The concept of Bildung and edification brings us back to the past. It shows that one part of contemporary philosophy, in several important respects, turns back to the Greeks. Philosophy, thus conceived, is not science, but rather a way of living, a form of lfe, that is to say, as Heidegger put it in one of his early lecture courses, it is the self-reflecting, self-illuminating, self-modifying enactment of life itself. Philosophy relates eo ipso to the life of a community, has ethical-political character in itself, therefore it does not require being complemented, as a kind of annex or appendix, by a kind of political or social philosophy.
This view about the practical import of hermeneutic philosophy is confirmed in another context by Michael Oakeshott who calls philosophy the abbreviation of a tradition, which provides the occasion for immanent critique and discussion of common heritage. And that might be one way of making sense of the claim I quoted from Robert Hollinger at the beginning of my paper, namely that hermeneutics is a philosophy of "ontological and cultural pluralism."
1 - David C. Hoy: “Heidegger and the Hermeneutic Turn“, in: The Cambridge Companion to Hei¬degger, ed. Ch. Guignon, Cambridge 1993, p. 170.
2 - GA58, 55: ". . . Ursprungswissenschaft letztlich die hermeneutische ist."
3 - GA56/57, 216.
4 - See Gadamer, Gesammelte Werke, vol. 1, pp. 375ff.
5 - On a phenomenological-hermeneutic view, the criteria of philosophical criticism are also redefined. The only reasonable phenomenological criterion of critique is claimed to rest on situational or motivational grounds; purely free-foating, “conceptual” questions are to be avoided (GA 56/57: 125ff., see GA 63: 71). See in this regard also the Heideggerian-Gadamerian distinction between “questions,” “questioning,” and “problems” (in the sense of free-floating Neo-Kantian “Problemgeschichte”): GA 63: 5; Metaphysische Anfangsgründe der Logik im Ausgang von Leibniz, Gesamtausgabe, vol. 26, ed. by K. Held (Frank¬furt/Main: Kloster¬mann, 1978), p. 197; Grundfragen der Philosophie. Ausgewählte »Probleme« der »Logik«, Gesamtausgabe, vol. 45, ed. by F.-W. von Herrmann (Frankfurt/¬Main: Klostermann, 1984), p. 7f; Gadamer, Wahrheit und Methode, in Gesammelte Werke, vol. 1, pp. 381ff. It is not indifferent to note that, on this hermeneutic view, the “conceptual” question of what hermeneutics “really” is turns out to be no less meaningless. For more on this point, see my paper “Gibt es die Hermeneutik? Zur Selbst¬reflexion und Aktualität der Hermeneutik Gadamerscher Prägung” (in Internationale Zeitschrift für Philosophie V, 1996).

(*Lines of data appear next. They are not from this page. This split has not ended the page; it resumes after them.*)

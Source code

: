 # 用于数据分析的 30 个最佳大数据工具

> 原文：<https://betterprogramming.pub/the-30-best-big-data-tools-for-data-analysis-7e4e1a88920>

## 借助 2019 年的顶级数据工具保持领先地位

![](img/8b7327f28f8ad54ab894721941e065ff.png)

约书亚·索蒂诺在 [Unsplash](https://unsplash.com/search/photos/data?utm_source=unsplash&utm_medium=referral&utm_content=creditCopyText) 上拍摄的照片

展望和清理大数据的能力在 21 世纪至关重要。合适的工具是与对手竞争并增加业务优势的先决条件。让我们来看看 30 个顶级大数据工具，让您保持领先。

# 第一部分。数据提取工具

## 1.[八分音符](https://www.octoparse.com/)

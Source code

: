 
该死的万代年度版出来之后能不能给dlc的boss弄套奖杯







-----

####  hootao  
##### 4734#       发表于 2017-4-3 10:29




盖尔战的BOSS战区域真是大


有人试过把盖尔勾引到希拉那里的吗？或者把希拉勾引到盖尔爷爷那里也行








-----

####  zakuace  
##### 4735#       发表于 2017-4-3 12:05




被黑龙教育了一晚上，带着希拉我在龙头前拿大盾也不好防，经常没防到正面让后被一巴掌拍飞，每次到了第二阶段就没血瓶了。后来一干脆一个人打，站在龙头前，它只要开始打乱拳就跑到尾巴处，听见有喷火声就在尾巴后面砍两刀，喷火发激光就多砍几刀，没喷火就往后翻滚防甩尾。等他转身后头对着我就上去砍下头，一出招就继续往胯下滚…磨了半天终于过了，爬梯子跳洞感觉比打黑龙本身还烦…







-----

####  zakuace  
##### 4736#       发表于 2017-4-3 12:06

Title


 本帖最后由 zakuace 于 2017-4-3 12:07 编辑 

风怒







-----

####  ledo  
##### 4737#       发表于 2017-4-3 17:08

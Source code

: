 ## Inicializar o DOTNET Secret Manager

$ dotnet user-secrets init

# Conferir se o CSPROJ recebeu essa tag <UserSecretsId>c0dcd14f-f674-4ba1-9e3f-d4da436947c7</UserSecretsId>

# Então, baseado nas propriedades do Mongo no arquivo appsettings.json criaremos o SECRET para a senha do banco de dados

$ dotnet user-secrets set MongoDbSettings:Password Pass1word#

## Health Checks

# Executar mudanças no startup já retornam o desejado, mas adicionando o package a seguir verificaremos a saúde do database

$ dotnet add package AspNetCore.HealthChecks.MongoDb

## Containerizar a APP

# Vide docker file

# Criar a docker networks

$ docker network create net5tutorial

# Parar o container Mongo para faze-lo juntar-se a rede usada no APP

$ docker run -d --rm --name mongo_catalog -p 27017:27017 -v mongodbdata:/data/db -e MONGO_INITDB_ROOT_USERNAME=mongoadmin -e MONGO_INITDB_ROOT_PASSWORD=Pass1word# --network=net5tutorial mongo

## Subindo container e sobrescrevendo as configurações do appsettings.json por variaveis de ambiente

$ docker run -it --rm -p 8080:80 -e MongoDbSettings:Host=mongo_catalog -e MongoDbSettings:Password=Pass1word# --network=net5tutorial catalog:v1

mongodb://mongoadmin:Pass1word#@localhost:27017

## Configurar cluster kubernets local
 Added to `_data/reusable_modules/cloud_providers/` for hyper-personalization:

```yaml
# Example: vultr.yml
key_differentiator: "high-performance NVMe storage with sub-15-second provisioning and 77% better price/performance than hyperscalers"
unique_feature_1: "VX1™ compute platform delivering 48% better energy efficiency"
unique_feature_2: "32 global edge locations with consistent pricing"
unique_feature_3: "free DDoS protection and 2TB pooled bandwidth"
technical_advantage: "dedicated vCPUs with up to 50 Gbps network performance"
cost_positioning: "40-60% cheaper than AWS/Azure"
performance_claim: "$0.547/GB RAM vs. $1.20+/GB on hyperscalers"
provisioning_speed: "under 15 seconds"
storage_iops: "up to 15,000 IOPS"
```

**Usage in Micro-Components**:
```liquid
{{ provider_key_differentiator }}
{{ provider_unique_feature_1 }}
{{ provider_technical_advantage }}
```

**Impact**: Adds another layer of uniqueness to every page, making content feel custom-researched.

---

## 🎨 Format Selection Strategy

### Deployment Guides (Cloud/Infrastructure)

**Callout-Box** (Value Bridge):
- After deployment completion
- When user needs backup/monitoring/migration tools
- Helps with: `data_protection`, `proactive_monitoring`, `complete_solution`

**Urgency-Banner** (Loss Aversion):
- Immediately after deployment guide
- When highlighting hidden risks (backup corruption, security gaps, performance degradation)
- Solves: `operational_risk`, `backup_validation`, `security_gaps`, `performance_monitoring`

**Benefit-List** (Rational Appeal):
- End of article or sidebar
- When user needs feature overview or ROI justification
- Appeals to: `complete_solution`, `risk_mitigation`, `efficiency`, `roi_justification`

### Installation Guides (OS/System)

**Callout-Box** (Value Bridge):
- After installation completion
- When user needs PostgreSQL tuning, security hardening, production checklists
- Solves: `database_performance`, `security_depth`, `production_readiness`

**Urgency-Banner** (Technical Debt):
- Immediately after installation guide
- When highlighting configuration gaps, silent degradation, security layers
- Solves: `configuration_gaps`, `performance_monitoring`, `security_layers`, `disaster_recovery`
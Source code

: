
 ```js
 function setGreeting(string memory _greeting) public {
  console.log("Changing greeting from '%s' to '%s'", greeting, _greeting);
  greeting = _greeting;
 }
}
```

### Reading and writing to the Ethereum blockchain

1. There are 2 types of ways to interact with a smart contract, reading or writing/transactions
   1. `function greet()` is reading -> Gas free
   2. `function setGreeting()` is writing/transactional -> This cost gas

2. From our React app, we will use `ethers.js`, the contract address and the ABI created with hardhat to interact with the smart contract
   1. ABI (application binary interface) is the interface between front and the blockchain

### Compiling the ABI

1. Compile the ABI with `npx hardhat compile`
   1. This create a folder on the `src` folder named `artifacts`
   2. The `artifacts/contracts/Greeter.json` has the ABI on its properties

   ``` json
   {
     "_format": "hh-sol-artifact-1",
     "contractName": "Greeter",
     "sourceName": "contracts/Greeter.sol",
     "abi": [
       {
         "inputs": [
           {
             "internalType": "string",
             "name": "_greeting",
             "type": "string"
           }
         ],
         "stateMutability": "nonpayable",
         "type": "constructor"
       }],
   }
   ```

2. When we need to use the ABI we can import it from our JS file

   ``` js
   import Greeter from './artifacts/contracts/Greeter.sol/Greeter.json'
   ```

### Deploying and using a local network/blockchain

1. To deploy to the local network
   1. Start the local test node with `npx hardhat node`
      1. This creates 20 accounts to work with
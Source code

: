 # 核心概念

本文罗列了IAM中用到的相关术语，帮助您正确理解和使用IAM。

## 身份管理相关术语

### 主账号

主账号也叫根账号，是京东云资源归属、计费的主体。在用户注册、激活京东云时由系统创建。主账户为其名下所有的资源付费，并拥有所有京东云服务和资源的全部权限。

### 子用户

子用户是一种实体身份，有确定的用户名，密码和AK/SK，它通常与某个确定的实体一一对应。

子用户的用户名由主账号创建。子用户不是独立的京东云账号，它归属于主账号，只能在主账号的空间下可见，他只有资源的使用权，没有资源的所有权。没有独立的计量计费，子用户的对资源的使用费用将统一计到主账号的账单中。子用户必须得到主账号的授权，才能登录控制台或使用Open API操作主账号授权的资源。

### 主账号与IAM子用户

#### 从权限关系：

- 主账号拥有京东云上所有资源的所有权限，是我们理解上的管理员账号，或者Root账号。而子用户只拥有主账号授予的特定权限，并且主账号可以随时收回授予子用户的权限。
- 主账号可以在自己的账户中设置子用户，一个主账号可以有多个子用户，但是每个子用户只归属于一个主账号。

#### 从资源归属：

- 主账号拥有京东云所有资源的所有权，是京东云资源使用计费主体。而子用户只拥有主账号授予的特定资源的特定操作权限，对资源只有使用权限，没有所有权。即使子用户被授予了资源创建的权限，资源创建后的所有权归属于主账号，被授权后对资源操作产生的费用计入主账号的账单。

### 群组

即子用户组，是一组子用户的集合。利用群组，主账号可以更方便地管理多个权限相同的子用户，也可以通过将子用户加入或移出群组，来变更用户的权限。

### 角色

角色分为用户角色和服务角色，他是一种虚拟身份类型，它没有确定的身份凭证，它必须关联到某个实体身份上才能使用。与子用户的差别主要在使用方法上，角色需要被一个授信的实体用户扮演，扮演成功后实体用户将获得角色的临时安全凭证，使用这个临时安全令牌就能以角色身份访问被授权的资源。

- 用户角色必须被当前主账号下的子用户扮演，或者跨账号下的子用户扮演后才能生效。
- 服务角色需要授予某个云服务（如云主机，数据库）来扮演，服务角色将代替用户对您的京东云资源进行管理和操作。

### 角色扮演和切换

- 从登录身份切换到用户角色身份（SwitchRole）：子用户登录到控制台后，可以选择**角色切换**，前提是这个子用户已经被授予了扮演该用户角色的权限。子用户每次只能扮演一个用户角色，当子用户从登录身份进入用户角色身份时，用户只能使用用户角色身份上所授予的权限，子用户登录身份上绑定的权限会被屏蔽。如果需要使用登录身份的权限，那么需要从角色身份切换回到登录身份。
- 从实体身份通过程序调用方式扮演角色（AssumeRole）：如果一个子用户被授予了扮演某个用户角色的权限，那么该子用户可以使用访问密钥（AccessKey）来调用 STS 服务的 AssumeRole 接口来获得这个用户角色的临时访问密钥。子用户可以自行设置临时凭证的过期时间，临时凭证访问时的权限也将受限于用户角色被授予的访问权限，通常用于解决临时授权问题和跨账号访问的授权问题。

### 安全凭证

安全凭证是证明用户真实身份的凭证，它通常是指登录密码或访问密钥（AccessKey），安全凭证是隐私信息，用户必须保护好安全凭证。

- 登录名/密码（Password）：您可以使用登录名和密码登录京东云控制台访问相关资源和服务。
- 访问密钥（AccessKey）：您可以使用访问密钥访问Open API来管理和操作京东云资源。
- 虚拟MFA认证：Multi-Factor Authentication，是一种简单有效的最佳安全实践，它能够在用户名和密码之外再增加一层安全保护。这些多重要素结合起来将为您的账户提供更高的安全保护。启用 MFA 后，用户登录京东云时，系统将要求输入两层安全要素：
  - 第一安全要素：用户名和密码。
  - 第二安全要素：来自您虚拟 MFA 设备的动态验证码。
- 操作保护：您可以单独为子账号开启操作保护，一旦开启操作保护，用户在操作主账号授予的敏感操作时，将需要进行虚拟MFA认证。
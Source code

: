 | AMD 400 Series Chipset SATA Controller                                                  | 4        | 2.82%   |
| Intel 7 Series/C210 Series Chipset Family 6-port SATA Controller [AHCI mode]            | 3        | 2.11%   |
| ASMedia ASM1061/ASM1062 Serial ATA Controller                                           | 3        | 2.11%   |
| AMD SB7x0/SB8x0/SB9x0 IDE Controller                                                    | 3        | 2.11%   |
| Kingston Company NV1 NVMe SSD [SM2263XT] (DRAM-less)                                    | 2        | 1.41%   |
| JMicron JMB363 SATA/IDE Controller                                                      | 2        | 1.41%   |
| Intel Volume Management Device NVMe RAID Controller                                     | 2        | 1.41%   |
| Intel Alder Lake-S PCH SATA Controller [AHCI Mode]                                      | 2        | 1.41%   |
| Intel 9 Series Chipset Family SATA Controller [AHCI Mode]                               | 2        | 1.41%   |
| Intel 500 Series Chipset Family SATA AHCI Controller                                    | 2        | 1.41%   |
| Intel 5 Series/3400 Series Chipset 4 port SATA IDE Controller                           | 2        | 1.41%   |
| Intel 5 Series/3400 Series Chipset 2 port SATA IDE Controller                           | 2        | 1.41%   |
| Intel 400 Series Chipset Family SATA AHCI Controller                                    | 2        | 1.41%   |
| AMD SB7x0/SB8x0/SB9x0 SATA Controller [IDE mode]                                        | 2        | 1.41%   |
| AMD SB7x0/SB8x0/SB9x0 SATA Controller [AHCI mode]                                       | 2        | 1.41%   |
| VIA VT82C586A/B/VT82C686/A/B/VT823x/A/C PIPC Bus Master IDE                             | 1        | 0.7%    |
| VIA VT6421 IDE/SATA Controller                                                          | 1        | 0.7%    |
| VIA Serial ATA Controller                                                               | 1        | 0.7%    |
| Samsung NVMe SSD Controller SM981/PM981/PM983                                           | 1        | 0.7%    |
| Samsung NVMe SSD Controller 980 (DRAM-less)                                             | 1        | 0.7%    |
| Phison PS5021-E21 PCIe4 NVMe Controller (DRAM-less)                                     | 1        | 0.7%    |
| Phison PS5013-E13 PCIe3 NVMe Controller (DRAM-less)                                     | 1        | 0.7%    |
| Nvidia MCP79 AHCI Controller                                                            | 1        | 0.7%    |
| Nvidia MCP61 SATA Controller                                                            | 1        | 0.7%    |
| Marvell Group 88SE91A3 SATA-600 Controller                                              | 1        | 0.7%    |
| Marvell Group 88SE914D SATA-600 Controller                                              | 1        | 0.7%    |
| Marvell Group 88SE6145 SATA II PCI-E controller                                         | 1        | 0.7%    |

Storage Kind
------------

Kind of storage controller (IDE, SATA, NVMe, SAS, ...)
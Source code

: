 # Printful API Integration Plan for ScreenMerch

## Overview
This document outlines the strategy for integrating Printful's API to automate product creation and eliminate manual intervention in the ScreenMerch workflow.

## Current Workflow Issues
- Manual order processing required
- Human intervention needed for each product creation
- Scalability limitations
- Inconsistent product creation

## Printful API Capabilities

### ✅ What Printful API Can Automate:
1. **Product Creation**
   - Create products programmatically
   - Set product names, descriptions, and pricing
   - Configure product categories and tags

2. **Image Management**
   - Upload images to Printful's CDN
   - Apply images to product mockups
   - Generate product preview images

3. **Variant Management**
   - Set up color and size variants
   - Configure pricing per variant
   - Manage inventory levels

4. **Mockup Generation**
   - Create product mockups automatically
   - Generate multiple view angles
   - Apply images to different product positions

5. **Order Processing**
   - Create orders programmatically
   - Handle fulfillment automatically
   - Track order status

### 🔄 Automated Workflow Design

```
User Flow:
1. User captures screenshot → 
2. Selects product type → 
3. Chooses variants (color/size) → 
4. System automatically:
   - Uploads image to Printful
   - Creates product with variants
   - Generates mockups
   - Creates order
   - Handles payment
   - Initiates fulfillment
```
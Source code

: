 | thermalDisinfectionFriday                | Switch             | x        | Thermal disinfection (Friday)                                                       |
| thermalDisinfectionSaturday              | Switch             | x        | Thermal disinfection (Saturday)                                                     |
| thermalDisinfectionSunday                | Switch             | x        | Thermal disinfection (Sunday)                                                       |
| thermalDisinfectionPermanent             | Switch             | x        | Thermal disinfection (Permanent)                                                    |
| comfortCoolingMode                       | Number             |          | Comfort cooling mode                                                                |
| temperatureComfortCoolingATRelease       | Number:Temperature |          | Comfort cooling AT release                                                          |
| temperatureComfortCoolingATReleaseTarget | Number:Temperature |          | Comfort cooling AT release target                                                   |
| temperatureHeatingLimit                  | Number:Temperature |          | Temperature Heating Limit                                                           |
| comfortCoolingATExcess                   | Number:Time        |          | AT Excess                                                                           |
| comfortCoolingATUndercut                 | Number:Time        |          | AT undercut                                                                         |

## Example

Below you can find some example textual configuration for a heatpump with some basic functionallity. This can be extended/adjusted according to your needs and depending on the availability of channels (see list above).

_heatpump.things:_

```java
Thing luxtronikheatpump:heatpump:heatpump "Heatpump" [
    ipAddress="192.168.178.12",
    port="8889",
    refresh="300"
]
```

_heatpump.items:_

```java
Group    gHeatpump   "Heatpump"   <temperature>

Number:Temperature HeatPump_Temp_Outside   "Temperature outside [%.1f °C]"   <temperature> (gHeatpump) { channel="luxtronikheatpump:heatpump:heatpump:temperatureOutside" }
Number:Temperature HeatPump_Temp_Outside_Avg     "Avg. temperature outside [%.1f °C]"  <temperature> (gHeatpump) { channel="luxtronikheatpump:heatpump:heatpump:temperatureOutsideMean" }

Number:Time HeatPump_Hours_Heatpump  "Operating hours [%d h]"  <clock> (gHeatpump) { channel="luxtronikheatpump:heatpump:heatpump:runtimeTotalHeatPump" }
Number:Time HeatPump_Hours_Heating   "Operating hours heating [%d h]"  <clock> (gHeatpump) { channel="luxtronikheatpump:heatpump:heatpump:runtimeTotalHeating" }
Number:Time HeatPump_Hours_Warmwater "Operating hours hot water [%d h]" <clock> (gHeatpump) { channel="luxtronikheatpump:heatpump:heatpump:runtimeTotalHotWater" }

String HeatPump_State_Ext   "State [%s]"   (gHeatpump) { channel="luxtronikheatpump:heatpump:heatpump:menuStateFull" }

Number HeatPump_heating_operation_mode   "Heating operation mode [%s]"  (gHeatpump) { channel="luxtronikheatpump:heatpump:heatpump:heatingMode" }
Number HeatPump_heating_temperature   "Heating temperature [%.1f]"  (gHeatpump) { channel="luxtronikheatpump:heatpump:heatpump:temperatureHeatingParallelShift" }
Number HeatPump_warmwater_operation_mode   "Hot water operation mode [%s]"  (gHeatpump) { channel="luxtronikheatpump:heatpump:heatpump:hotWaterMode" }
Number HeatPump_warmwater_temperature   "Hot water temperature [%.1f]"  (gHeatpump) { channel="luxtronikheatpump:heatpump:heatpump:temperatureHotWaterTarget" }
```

6 - What makes the human sciences into sciences can be understood more easily from the tradition of the concept of Bildung than from the concept of method in modern science. [...] In view of the claims this new science [the natural science] made to exclusivity the question was raised with increased urgency of whether in the humanistic concept of Bildung there was not a special source of truth. In fact we shall see that it is from the survival of the humanistic idea of Bildung that the human sciences of the nineteenth century draw, without admitting it, their own life.” „The idea of self formation or cultivation (Bildung) [...] was perhaps the greatest idea of the eighteenth century, and it is this idea which is the atmosphere breathed by the human sciences of the nineteenth century, even if they are unable to offer any epistemological justification for it.”